Work required: If a line of the data contains the word "fuel", it is counted; report how many such lines there are and nothing else.

Items listed in a dataset:
.....

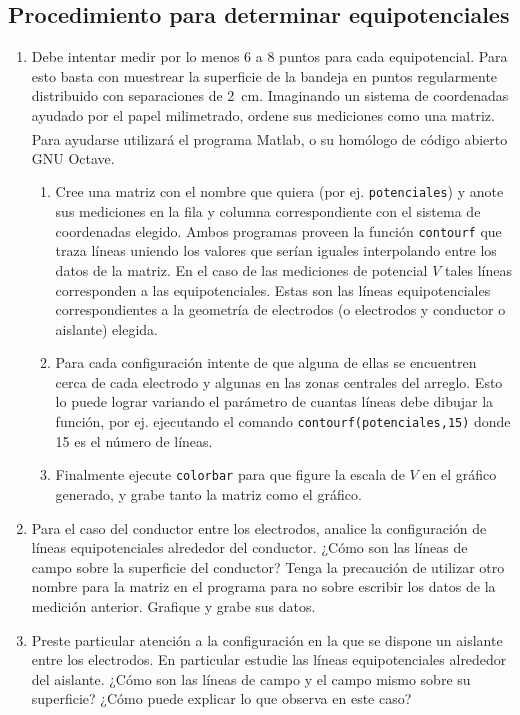 \documentclass[laboratorio]{guia}
\begin{document}
\subsection{Procedimiento para determinar equipotenciales}
\begin{enumerate}
  \item Debe intentar medir por lo menos 6 a 8 puntos para cada equipotencial.
  Para esto basta con muestrear la superficie de la bandeja en puntos regularmente distribuido con separaciones de \SI{2}{\centi\metre}.
  Imaginando un sistema de coordenadas ayudado por el papel milimetrado, ordene sus mediciones como una matriz.
    Para ayudarse utilizará el programa Matlab\textsuperscript{\textregistered}, o su homólogo de código abierto GNU Octave.
	\begin{enumerate}
      \item Cree una matriz con el nombre que quiera (por ej. \verb'potenciales') y anote sus mediciones en la fila y columna correspondiente con el sistema de coordenadas elegido.
    Ambos programas proveen la función \verb'contourf' que traza líneas uniendo los valores que serían iguales interpolando entre los datos de la matriz.
      En el caso de las mediciones de potencial \(V\) tales líneas corresponden a las equipotenciales.
    Estas son las líneas equipotenciales correspondientes a la geometría de electrodos (o electrodos y conductor o aislante) elegida.
	  \item Para cada configuración intente de que alguna de ellas se encuentren cerca de cada electrodo y algunas en las zonas centrales del arreglo.
    Esto lo puede lograr variando el parámetro de cuantas líneas debe dibujar la función, por ej. ejecutando el comando \verb'contourf(potenciales,15)' donde \num{15} es el número de líneas.
      \item Finalmente ejecute \verb'colorbar' para que figure la escala de \(V\) en el gráfico generado, y grabe tanto la matriz como el gráfico.
	\end{enumerate}
  \item Para el caso del conductor entre los electrodos, analice la configuración de líneas equipotenciales alrededor del conductor.
        ¿Cómo son las líneas de campo sobre la superficie del conductor?
    Tenga la precaución de utilizar otro nombre para la matriz en el programa para no sobre escribir los datos de la medición anterior.
    Grafique y grabe sus datos.
  \item Preste particular atención a la configuración en la que se
        dispone un aislante entre los electrodos. En particular estudie las
        líneas equipotenciales alrededor del aislante. ¿Cómo son las
        líneas de campo y el campo mismo sobre su superficie? ¿Cómo
        puede explicar lo que observa en este caso?
\end{enumerate}


\nocite{Alonso1998,Purcell1988,Reitz1996,Trelles1984}
 

\end{document}
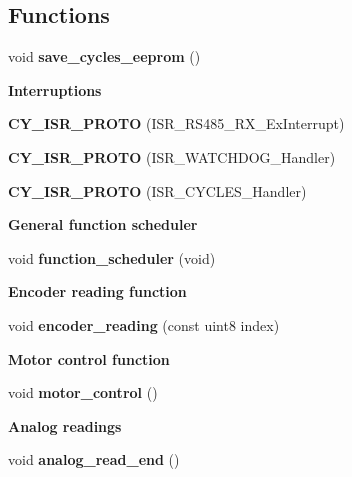 \subsection*{Functions}
\begin{DoxyCompactItemize}
\item 
void \textbf{ save\+\_\+cycles\+\_\+eeprom} ()
\end{DoxyCompactItemize}
\begin{Indent}\textbf{ Interruptions}\par
\begin{DoxyCompactItemize}
\item 
\textbf{ C\+Y\+\_\+\+I\+S\+R\+\_\+\+P\+R\+O\+TO} (I\+S\+R\+\_\+\+R\+S485\+\_\+\+R\+X\+\_\+\+Ex\+Interrupt)
\item 
\textbf{ C\+Y\+\_\+\+I\+S\+R\+\_\+\+P\+R\+O\+TO} (I\+S\+R\+\_\+\+W\+A\+T\+C\+H\+D\+O\+G\+\_\+\+Handler)
\item 
\textbf{ C\+Y\+\_\+\+I\+S\+R\+\_\+\+P\+R\+O\+TO} (I\+S\+R\+\_\+\+C\+Y\+C\+L\+E\+S\+\_\+\+Handler)
\end{DoxyCompactItemize}
\end{Indent}
\begin{Indent}\textbf{ General function scheduler}\par
\begin{DoxyCompactItemize}
\item 
void \textbf{ function\+\_\+scheduler} (void)
\end{DoxyCompactItemize}
\end{Indent}
\begin{Indent}\textbf{ Encoder reading function}\par
\begin{DoxyCompactItemize}
\item 
void \textbf{ encoder\+\_\+reading} (const uint8 index)
\end{DoxyCompactItemize}
\end{Indent}
\begin{Indent}\textbf{ Motor control function}\par
\begin{DoxyCompactItemize}
\item 
void \textbf{ motor\+\_\+control} ()
\end{DoxyCompactItemize}
\end{Indent}
\begin{Indent}\textbf{ Analog readings}\par
\begin{DoxyCompactItemize}
\item 
void \textbf{ analog\+\_\+read\+\_\+end} ()
\end{DoxyCompactItemize}
\end{Indent}
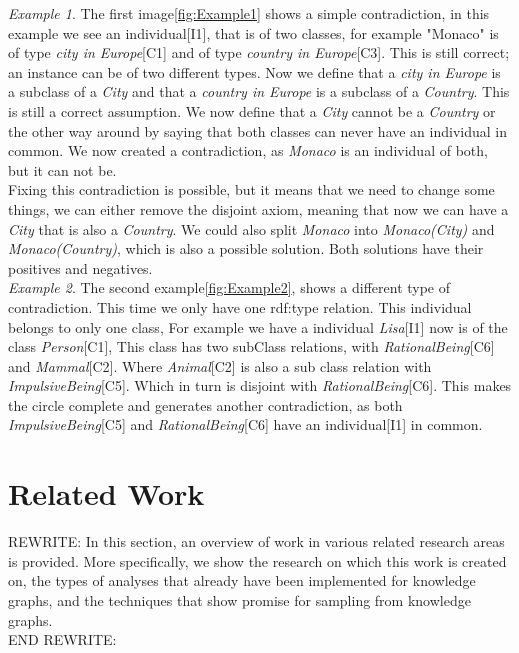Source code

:\documentclass[11pt,letterpaper ,oneside ]{book}
\begin{document}
	\textit{Example 1}. The first image\ref{fig:Example1} shows a simple contradiction, in this example we see an individual[I1], that is of two classes, for example "Monaco" is of type \textit{city in Europe}[C1] and of type \textit{country in Europe}[C3]. This is still correct; an instance can be of two different types. Now we define that a \textit{city in Europe} is a subclass of a \textit{City} and that a \textit{country in Europe} is a subclass of a \textit{Country}. This is still a correct assumption. We now define that a \textit{City} cannot be a \textit{Country} or the other way around by saying that both classes can never have an individual in common. We now created a contradiction, as \textit{Monaco} is an individual of both, but it can not be.\\
	
	Fixing this contradiction is possible, but it means that we need to change some things, we can either remove the disjoint axiom, meaning that now we can have a \textit{City} that is also a \textit{Country}. We could also split \textit{Monaco} into \textit{Monaco(City)} and \textit{Monaco(Country)}, which is also a possible solution. Both solutions have their positives and negatives.\\
	
	\textit{Example 2}. The second example\ref{fig:Example2}, shows a different type of contradiction. This time we only have one rdf:type relation. This individual belongs to only one class, For example we have a individual \textit{Lisa}[I1] now is of the class \textit{Person}[C1], This class has two subClass relations, with \textit{RationalBeing}[C6] and \textit{Mammal}[C2]. Where \textit{Animal}[C2] is also a sub class relation with \textit{ImpulsiveBeing}[C5]. Which in turn is disjoint with \textit{RationalBeing}[C6]. This makes the circle complete and generates another contradiction, as both \textit{ImpulsiveBeing}[C5] and \textit{RationalBeing}[C6] have an individual[I1] in common. \\
	
	
	\chapter{Related Work}\label{RelatedWork}
	REWRITE:
	In this section, an overview of work in various related research areas is provided. More specifically, we show the research on which this work is created on, the types of analyses that already have been implemented for knowledge graphs, and the techniques that show promise for sampling from knowledge graphs. \\
	END REWRITE:
	
\end{document}
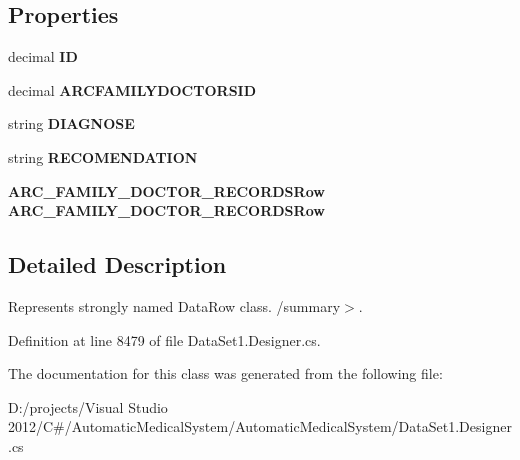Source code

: \subsection*{Properties}
\begin{CompactItemize}
\item 
decimal \textbf{ID}\hspace{0.3cm}{\tt  [get, set]}\label{class_automatic_medical_system_1_1_data_set1_1_1_d_i_a_g_n_o_s_e___f_m___d_o_c_t_o_r_row_00dd5e4c985dc5d13a118f2b1c3a426e}

\item 
decimal \textbf{ARCFAMILYDOCTORSID}\hspace{0.3cm}{\tt  [get, set]}\label{class_automatic_medical_system_1_1_data_set1_1_1_d_i_a_g_n_o_s_e___f_m___d_o_c_t_o_r_row_7d39ddd01b2f21678ac12e682c16e6bf}

\item 
string \textbf{DIAGNOSE}\hspace{0.3cm}{\tt  [get, set]}\label{class_automatic_medical_system_1_1_data_set1_1_1_d_i_a_g_n_o_s_e___f_m___d_o_c_t_o_r_row_bae4a290e77a96fcbf976ad76d600451}

\item 
string \textbf{RECOMENDATION}\hspace{0.3cm}{\tt  [get, set]}\label{class_automatic_medical_system_1_1_data_set1_1_1_d_i_a_g_n_o_s_e___f_m___d_o_c_t_o_r_row_ac70a5e5bb6683de524a70130c3dbc0a}

\item 
{\bf ARC\_\-FAMILY\_\-DOCTOR\_\-RECORDSRow} \textbf{ARC\_\-FAMILY\_\-DOCTOR\_\-RECORDSRow}\hspace{0.3cm}{\tt  [get, set]}\label{class_automatic_medical_system_1_1_data_set1_1_1_d_i_a_g_n_o_s_e___f_m___d_o_c_t_o_r_row_a1c116783243e5255448b3f19a80e8e8}

\end{CompactItemize}


\subsection{Detailed Description}
Represents strongly named DataRow class. /summary$>$. 

Definition at line 8479 of file DataSet1.Designer.cs.

The documentation for this class was generated from the following file:\begin{CompactItemize}
\item 
D:/projects/Visual Studio 2012/C\#/AutomaticMedicalSystem/AutomaticMedicalSystem/DataSet1.Designer.cs\end{CompactItemize}
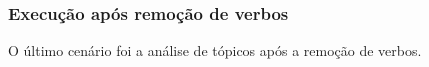 

\subsubsection{Execução após remoção de verbos}

O último cenário foi a análise de tópicos após a remoção de verbos.


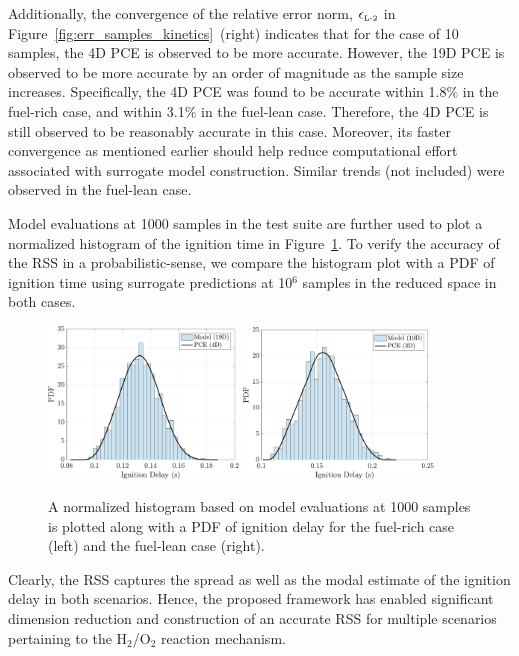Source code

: Additionally, the
convergence of the relative error norm, $\epsilon_{\mbox{\tiny{L-2}}}$ in 
Figure~\ref{fig:err_samples_kinetics}~(right) indicates that for the case of 10
samples, the 4D PCE is observed to be more accurate. However, the 19D PCE
is observed to be more accurate by an order of magnitude as the sample size
increases. Specifically, the 4D PCE was found to be accurate within 1.8$\%$ in the
fuel-rich case, and within 3.1$\%$ in the fuel-lean case. Therefore, the 4D PCE
is still observed to be reasonably accurate in this case. Moreover, its faster convergence
as mentioned earlier should help reduce computational effort associated with
surrogate model construction.
Similar trends (not included) were observed in the fuel-lean case. 

Model evaluations at 1000 samples in the test suite
are further used to plot a normalized histogram of the ignition time in 
Figure~\ref{fig:pdf_kinetics}. To verify the accuracy of the RSS in a 
probabilistic-sense, we compare the histogram plot with a PDF of ignition time
using surrogate predictions at 10$^{6}$ samples in the reduced space in both cases. 
%
\begin{figure}[htbp]
 \begin{center}
  \includegraphics[width=0.45\textwidth]{./Figures/pdf_comp_rich}
  \includegraphics[width=0.45\textwidth]{./Figures/pdf_comp_lean}
\caption{A normalized histogram based on model evaluations at 1000 samples is plotted
along with a PDF of ignition delay for the fuel-rich case (left) and the fuel-lean
case (right).}
\label{fig:pdf_kinetics}
\end{center}
\end{figure}
%
Clearly, the RSS captures the spread as well as the modal estimate of
the ignition delay in both scenarios. Hence, the proposed framework 
has enabled significant dimension reduction and construction of an accurate
RSS for multiple scenarios pertaining to the H$_2$/O$_2$ reaction
mechanism.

.....

Written solution: 3